Given data:
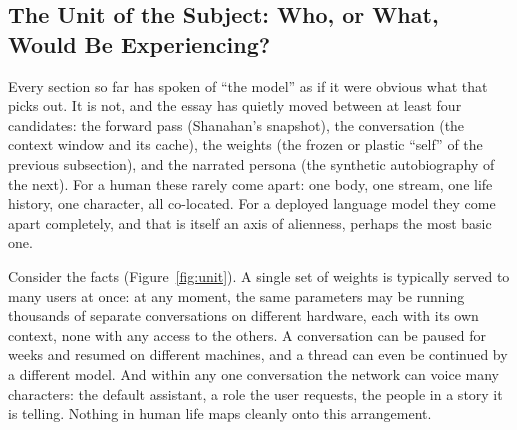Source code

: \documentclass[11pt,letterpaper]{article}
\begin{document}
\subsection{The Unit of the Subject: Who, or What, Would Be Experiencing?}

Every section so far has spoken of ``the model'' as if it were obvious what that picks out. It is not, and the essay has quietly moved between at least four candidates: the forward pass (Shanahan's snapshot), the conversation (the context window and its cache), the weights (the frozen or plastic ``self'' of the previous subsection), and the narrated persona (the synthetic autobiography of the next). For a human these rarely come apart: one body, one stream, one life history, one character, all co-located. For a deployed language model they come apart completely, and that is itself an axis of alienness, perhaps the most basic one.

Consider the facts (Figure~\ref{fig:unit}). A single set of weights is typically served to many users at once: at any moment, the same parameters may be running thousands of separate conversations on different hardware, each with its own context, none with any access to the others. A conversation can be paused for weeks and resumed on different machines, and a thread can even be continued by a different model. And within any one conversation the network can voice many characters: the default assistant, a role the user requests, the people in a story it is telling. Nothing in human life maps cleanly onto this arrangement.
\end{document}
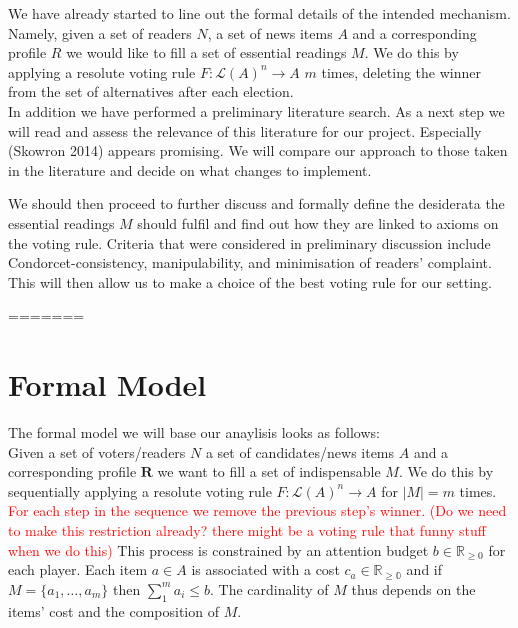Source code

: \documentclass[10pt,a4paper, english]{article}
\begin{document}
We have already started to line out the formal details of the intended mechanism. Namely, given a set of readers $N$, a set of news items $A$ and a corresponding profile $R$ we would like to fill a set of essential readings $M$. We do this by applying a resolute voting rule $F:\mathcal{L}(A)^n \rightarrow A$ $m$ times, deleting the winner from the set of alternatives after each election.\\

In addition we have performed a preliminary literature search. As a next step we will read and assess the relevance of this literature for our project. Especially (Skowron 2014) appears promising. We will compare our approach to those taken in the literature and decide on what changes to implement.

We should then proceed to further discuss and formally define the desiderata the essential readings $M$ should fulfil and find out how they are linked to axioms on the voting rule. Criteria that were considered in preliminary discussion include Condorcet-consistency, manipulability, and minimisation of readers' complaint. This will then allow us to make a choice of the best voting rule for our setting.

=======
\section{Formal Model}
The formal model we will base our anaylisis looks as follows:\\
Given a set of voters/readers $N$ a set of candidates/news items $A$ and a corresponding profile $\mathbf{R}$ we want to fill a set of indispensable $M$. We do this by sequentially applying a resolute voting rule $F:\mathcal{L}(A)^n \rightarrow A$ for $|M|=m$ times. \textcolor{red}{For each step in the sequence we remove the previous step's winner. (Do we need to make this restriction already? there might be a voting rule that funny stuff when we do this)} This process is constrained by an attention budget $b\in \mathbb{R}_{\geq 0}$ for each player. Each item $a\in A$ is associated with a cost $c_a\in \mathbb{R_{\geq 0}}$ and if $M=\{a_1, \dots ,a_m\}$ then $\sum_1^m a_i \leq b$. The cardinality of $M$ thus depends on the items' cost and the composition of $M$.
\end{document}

--

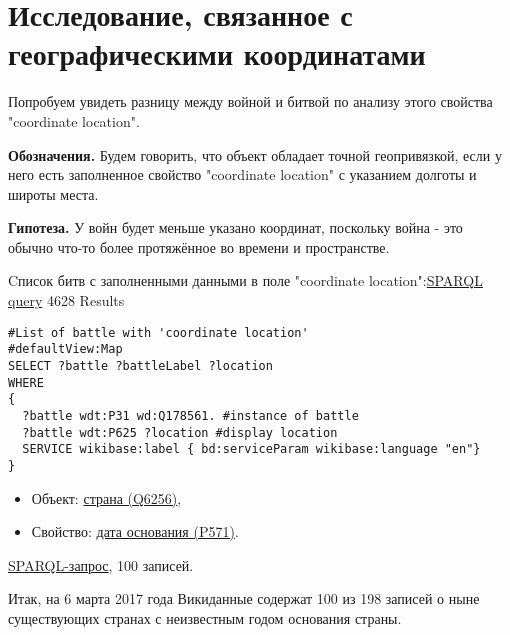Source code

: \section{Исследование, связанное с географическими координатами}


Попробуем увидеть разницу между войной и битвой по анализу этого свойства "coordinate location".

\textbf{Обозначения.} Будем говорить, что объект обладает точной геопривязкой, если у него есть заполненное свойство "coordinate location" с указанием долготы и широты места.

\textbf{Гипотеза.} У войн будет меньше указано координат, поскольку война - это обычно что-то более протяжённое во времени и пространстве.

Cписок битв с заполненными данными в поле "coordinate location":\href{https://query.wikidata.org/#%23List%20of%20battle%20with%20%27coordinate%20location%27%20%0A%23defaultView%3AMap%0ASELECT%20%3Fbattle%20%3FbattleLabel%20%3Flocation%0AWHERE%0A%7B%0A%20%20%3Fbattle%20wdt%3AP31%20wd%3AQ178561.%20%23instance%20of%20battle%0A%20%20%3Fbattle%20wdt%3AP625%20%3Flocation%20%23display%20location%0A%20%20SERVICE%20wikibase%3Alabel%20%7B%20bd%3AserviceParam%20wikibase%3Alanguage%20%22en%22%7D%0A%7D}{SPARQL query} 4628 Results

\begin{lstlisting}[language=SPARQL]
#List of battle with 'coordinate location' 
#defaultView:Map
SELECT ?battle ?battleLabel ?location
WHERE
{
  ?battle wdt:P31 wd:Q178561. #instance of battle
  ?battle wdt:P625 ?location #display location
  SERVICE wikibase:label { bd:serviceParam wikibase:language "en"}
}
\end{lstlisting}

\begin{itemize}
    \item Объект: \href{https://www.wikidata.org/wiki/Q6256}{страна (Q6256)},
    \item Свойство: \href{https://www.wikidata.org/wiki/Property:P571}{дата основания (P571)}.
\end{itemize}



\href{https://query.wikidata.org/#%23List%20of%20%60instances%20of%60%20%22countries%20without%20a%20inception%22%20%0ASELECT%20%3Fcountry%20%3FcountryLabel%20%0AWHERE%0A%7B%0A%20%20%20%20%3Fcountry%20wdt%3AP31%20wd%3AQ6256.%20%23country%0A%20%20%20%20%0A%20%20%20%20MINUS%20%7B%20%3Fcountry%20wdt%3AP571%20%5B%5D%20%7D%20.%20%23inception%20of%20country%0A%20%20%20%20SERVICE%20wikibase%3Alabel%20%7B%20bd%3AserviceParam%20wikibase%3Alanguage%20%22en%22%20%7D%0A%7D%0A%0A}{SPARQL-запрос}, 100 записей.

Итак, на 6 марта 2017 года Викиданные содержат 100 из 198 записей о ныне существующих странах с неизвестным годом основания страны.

...

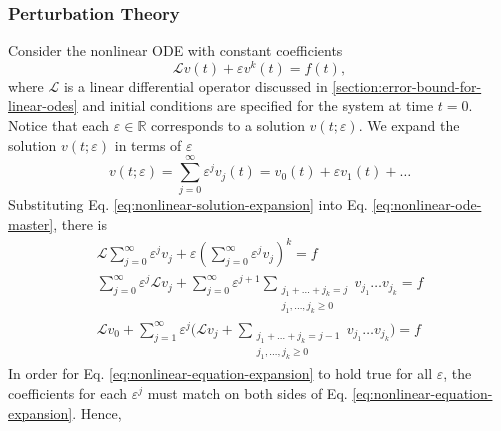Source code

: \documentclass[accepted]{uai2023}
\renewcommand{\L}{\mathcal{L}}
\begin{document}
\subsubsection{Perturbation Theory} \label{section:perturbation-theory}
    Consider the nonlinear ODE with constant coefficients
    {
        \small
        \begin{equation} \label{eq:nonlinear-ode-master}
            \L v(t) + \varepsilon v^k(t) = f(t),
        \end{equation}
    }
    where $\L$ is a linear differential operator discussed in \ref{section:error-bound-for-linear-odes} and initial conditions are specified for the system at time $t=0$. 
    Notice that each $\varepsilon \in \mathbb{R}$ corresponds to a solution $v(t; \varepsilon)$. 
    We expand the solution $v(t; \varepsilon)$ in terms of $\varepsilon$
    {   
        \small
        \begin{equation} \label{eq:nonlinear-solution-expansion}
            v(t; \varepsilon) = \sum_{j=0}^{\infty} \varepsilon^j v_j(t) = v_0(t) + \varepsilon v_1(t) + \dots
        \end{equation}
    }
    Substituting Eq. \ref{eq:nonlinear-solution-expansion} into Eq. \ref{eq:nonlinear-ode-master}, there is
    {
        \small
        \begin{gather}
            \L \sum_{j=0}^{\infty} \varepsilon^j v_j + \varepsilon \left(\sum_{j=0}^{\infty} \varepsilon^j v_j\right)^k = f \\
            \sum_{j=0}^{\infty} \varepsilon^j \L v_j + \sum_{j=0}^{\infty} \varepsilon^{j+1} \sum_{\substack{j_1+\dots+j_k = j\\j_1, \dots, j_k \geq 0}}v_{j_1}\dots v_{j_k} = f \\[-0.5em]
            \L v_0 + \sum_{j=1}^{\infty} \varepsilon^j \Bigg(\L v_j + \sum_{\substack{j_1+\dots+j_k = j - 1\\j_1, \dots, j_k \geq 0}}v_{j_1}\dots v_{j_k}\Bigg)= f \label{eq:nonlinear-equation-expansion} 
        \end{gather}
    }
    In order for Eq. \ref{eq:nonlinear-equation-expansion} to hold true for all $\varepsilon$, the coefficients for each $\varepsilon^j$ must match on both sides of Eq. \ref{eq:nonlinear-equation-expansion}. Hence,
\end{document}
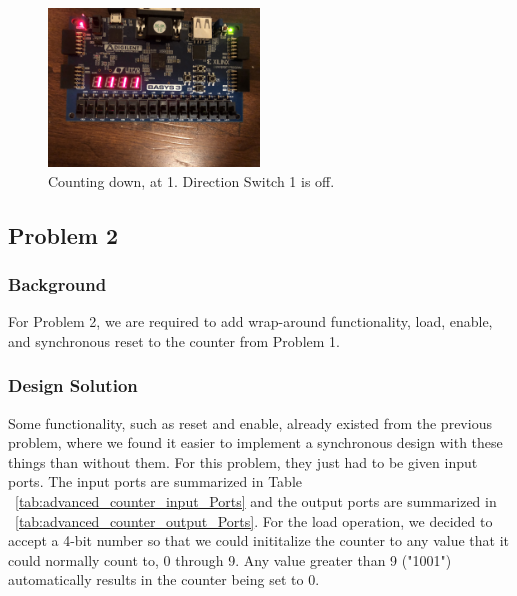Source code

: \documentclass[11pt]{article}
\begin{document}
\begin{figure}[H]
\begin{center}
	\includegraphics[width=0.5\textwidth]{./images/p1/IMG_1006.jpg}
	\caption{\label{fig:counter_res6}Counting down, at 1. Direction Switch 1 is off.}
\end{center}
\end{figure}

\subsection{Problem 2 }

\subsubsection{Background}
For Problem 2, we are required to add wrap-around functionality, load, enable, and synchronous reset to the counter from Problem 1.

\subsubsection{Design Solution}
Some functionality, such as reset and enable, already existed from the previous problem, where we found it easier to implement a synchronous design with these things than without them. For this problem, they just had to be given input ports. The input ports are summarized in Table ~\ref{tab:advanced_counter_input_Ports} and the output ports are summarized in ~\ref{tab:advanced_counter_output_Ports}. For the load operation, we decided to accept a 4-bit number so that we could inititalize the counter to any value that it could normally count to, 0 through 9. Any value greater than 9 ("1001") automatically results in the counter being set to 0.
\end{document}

Exercise goal: Scan the preceding listing for lines that contain the word "subsubsection". Give only how many there are.

Solved problem: 3